In the material below, find every line containing "between" and copy that line.

__EXCERPTED DATA__.
^^^^^^^^

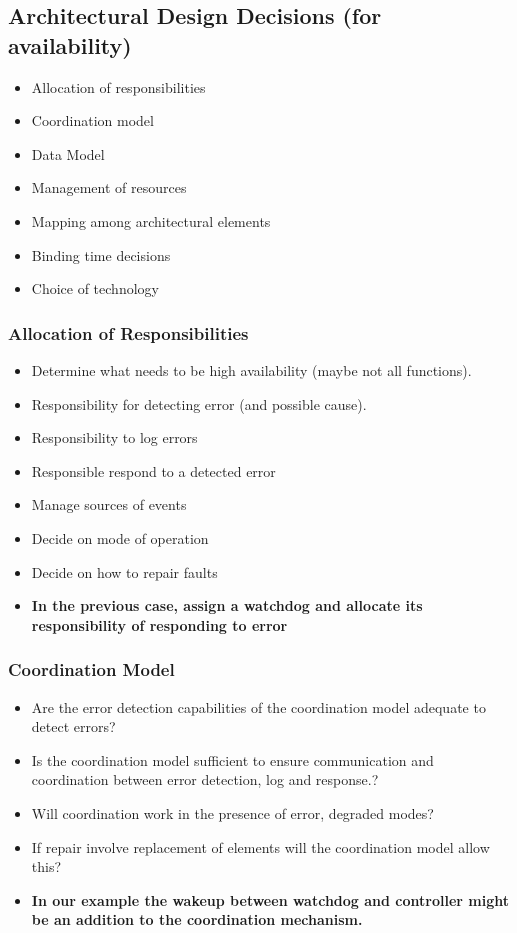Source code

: \documentclass[a4paper]{article}
\begin{document}
\subsection{Architectural Design Decisions (for availability)}
\begin{itemize}
\item{Allocation of responsibilities}
\item{Coordination model}
\item{Data Model}
\item{Management of resources}
\item{Mapping among architectural elements}
\item{Binding time decisions}
\item{Choice of technology}
\end{itemize}

\subsubsection{Allocation of Responsibilities}

\begin{itemize}
\item{Determine what needs to be high availability (maybe not all functions).}
\item{Responsibility for detecting error (and possible cause).}
\item{Responsibility to log errors}
\item{Responsible respond to a detected error}
\item{Manage sources of events}
\item{Decide on mode of operation}
\item{Decide on how to repair faults}
\item \textbf{In the previous case, assign a watchdog and allocate its responsibility of responding to error}
\end{itemize}

\subsubsection{Coordination Model}
\begin{itemize}
\item{Are the error detection capabilities of the coordination model adequate to detect errors?}
\item{Is the coordination model sufficient to ensure communication and coordination between error detection, log and response.?}
\item{Will coordination work in the presence of error, degraded modes?}
\item{If repair involve replacement of elements will the coordination model allow this?}
\item \textbf{In our example the wakeup between watchdog and controller might be an addition to the coordination mechanism.}
\end{itemize}
\end{document}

^^^^^^^^

__COMPLETED EXERCISE__.
\item{Is the coordination model sufficient to ensure communication and coordination between error detection, log and response.?}
\item \textbf{In our example the wakeup between watchdog and controller might be an addition to the coordination mechanism.}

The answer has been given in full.